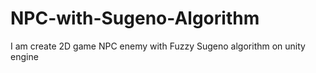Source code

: # NPC-with-Sugeno-Algorithm
I am create 2D game NPC enemy with Fuzzy Sugeno algorithm on unity engine
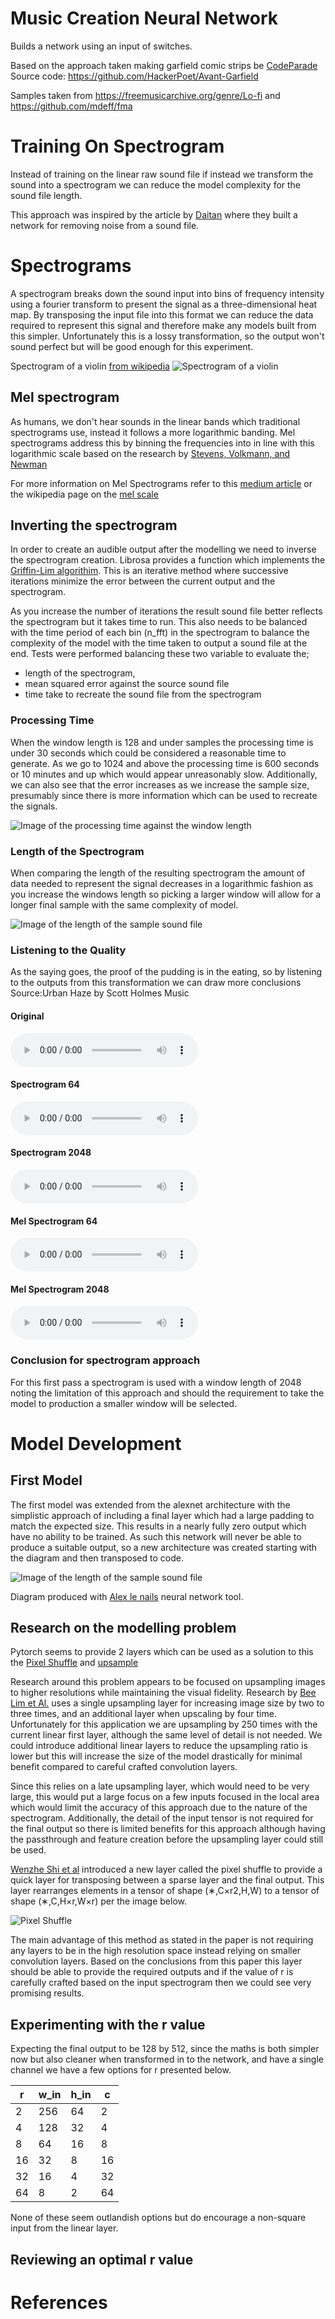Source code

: # Music Creation Neural Network

Builds a network using an input of switches.

Based on the approach taken making garfield comic strips be [CodeParade][1]
Source code: https://github.com/HackerPoet/Avant-Garfield

Samples taken from https://freemusicarchive.org/genre/Lo-fi and https://github.com/mdeff/fma

# Training On Spectrogram

Instead of training on the linear raw sound file if instead we transform the sound into a spectrogram we can reduce the model complexity for the sound file length.

This approach was inspired by the article by [Daitan][2] where they built a network for removing noise from a sound file.

# Spectrograms

A spectrogram breaks down the sound input into bins of frequency intensity using a fourier transform to present the signal as a three-dimensional heat map.
By transposing the input file into this format we can reduce the data required to represent this signal and therefore make any models built from this simpler.
Unfortunately this is a lossy transformation, so the output won't sound perfect but will be good enough for this experiment.

Spectrogram of a violin [from wikipedia](https://en.wikipedia.org/wiki/File:Spectrogram_of_violin.png)
![Spectrogram of a violin][spectrogram]

## Mel spectrogram

As humans, we don't hear sounds in the linear bands which traditional spectrograms use, instead it follows a more logarithmic banding. Mel spectrograms address this by binning the frequencies into in line with this logarithmic scale based on the research by [Stevens, Volkmann, and Newman][mel_scale_paper]

For more information on Mel Spectrograms refer to this [medium article][tds_mel_spectrogram] or the wikipedia page on the [mel scale][mel_scale]

## Inverting the spectrogram

In order to create an audible output after the modelling we need to inverse the spectrogram creation. Librosa provides a function which implements the [Griffin-Lim algorithim][gla]. 
This is an iterative method where successive iterations minimize the error between the current output and the spectrogram.

As you increase the number of iterations the result sound file better reflects the spectrogram but it takes time to run.
This also needs to be balanced with the time period of each bin (n_fft) in the spectrogram to balance the complexity of the model with the time taken to output a sound file at the end.
Tests were performed balancing these two variable to evaluate the;
 * length of the spectrogram,   
 * mean squared error against the source sound file
 * time take to recreate the sound file from the spectrogram

### Processing Time

When the window length is 128 and under samples the processing time is under 30 seconds which could be considered a reasonable time to generate. As we go to 1024 and above the processing time is 600 seconds or 10 minutes and up which would appear unreasonably slow.
Additionally, we can also see that the error increases as we increase the sample size, presumably since there is more information which can be used to recreate the signals.

![Image of the processing time against the window length](https://github.com/redparry/data_science_experiments/blob/master/create_music/spectrogram/contents/spectrogram_settings_time.png "Spectrogram Processing Time")

### Length of the Spectrogram

When comparing the length of the resulting spectrogram the amount of data needed to represent the signal decreases in a logarithmic fashion as you increase the windows length so picking a larger window will allow for a longer final sample with the same complexity of model.

![Image of the length of the sample sound file](https://github.com/redparry/data_science_experiments/blob/master/create_music/spectrogram/contents/spectrogram_settings_length.png "Spectrogram Output Length")


### Listening to the Quality

As the saying goes, the proof of the pudding is in the eating, so by listening to the outputs from this transformation we can draw more conclusions
Source:Urban Haze by Scott Holmes Music

#### Original
<audio controls>
  <source src="https://raw.githubusercontent.com/redparry/data_science_experiments/master/create_music/spectrogram/contents/gyNN33kV2jCi8mFtwMpHMEV9Hajbtc5XSrWxZzPg.mp3" type="audio/mp3">
Your browser does not support the audio element.
</audio> 

#### Spectrogram 64
<audio controls>
  <source src="https://raw.githubusercontent.com/redparry/data_science_experiments/master/create_music/spectrogram/contents/sample_audio_64.wav" type="audio/wav">
Your browser does not support the audio element.
</audio>

#### Spectrogram 2048
<audio controls>
  <source src="https://raw.githubusercontent.com/redparry/data_science_experiments/master/create_music/spectrogram/contents/sample_audio_2048.wav" type="audio/wav">
Your browser does not support the audio element.
</audio> 

#### Mel Spectrogram 64
<audio controls>
  <source src="https://raw.githubusercontent.com/redparry/data_science_experiments/master/create_music/spectrogram/contents/sample_audio_2048.wav" type="audio/wav">
Your browser does not support the audio element.
</audio>

#### Mel Spectrogram 2048
<audio controls>
  <source src="https://raw.githubusercontent.com/redparry/data_science_experiments/master/create_music/spectrogram/contents/sample_audio_mel_2048.wav" type="audio/wav">
Your browser does not support the audio element.
</audio> 

### Conclusion for spectrogram approach

For this first pass a spectrogram is used with a window length of 2048 noting the limitation of this approach and should the requirement to take the model to production a smaller window will be selected. 

# Model Development

## First Model
The first model was extended from the alexnet architecture with the simplistic approach of including a final layer which had a large padding to match the expected size.
This results in a nearly fully zero output which have no ability to be trained. 
As such this network will never be able to produce a suitable output, so a new architecture was created starting with the diagram and then transposed to code.

![Image of the length of the sample sound file](https://github.com/redparry/data_science_experiments/blob/master/create_music/spectrogram/contents/model_1_architecture.png "First Neural Network Diagram")

Diagram produced with [Alex le nails](http://alexlenail.me/NN-SVG/AlexNet.html) neural network tool.

## Research on the modelling problem

Pytorch seems to provide 2 layers which can be used as a solution to this the [Pixel Shuffle][pixel_shuffle] and [upsample][upsample_layer]

Research around this problem appears to be focused on upsampling images to higher resolutions while maintaining the visual fidelity.
Research by [Bee Lim et Al.][image_upsampling] uses a single upsampling layer for increasing image size by two to three times, and an additional layer when upscaling by four time.
Unfortunately for this application we are upsampling by 250 times with the current linear first layer, although the same level of detail is not needed.
We could introduce additional linear layers to reduce the upsampling ratio is lower but this will increase the size of the model drastically for minimal benefit compared to careful crafted convolution layers.

Since this relies on a late upsampling layer, which would need to be very large, this would put a large focus on a few inputs focused in the local area which would limit the accuracy of this approach due to the nature of the spectrogram.
Additionally, the detail of the input tensor is not required for the final output so there is limited benefits for this approach although having the passthrough and feature creation before the upsampling layer could still be used.

[Wenzhe Shi et al][pixel_shuffle_paper] introduced a new layer called the pixel shuffle to provide a quick layer for transposing between a sparse layer and the final output.
This layer rearranges elements in a tensor of shape (∗,C×r2,H,W) to a tensor of shape (∗,C,H×r,W×r) per the image below.

![Pixel Shuffle](https://github.com/redparry/data_science_experiments/blob/master/create_music/spectrogram/contents/model_1_architecture.png "Pixel Shuffle")


The main advantage of this method as stated in the paper is not requiring any layers to be in the high resolution space instead relying on smaller convolution layers.
Based on the conclusions from this paper this layer should be able to provide the required outputs and if the value of r is carefully crafted based on the input spectrogram then we could see very promising results.

## Experimenting with the r value

Expecting the final output to be 128 by 512, since the maths is both simpler now but also cleaner when transformed in to the network, and have a single channel we have a few options for r presented below.

| r  | w_in | h_in | c  |
|----|------|------|----|
| 2  | 256  | 64   | 2  |
| 4  | 128  | 32   | 4  |
| 8  | 64   | 16   | 8  |
| 16 | 32   | 8    | 16 |
| 32 | 16   | 4    | 32 |
| 64 | 8    | 2    | 64 |

None of these seem outlandish options but do encourage a non-square input from the linear layer. 

## Reviewing an optimal r value






# References

[1]: https://www.youtube.com/watch?v=wXWKWyALxYM
[2]: https://medium.com/better-programming/how-to-build-a-deep-audio-de-noiser-using-tensorflow-2-0-79c1c1aea299
[mel_scale_paper]: https://archive.is/20130414065947/http://asadl.org/jasa/resource/1/jasman/v8/i3/p185_s1
[tds_mel_spectrogram]: https://towardsdatascience.com/getting-to-know-the-mel-spectrogram-31bca3e2d9d0
[mel_scale]: https://en.wikipedia.org/wiki/Mel_scale
[gla]: https://paperswithcode.com/method/griffin-lim-algorithm
[upsampling_article]: https://machinelearningmastery.com/upsampling-and-transpose-convolution-layers-for-generative-adversarial-networks/
[upsample_layer]: https://pytorch.org/docs/stable/generated/torch.nn.Upsample.html
[pixel_shuffle]: https://pytorch.org/docs/stable/generated/torch.nn.PixelShuffle.html
[image_upsampling]: https://arxiv.org/abs/1707.02921
[pixel_shuffle_paper]: https://arxiv.org/pdf/1609.05158v2.pdf

[spectrogram]: https://upload.wikimedia.org/wikipedia/commons/2/29/Spectrogram_of_violin.png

____

- [DIRECTIONS FOR THIS TASK]: Give back the records above exactly, limited to the lines between the one holding "Builds a network using an input of switches." and the one holding "By transposing the", inclusive.

- [SOLVED PROBLEM]:
Builds a network using an input of switches.

Based on the approach taken making garfield comic strips be [CodeParade][1]
Source code: https://github.com/HackerPoet/Avant-Garfield

Samples taken from https://freemusicarchive.org/genre/Lo-fi and https://github.com/mdeff/fma

# Training On Spectrogram

Instead of training on the linear raw sound file if instead we transform the sound into a spectrogram we can reduce the model complexity for the sound file length.

This approach was inspired by the article by [Daitan][2] where they built a network for removing noise from a sound file.

# Spectrograms

A spectrogram breaks down the sound input into bins of frequency intensity using a fourier transform to present the signal as a three-dimensional heat map.
By transposing the input file into this format we can reduce the data required to represent this signal and therefore make any models built from this simpler.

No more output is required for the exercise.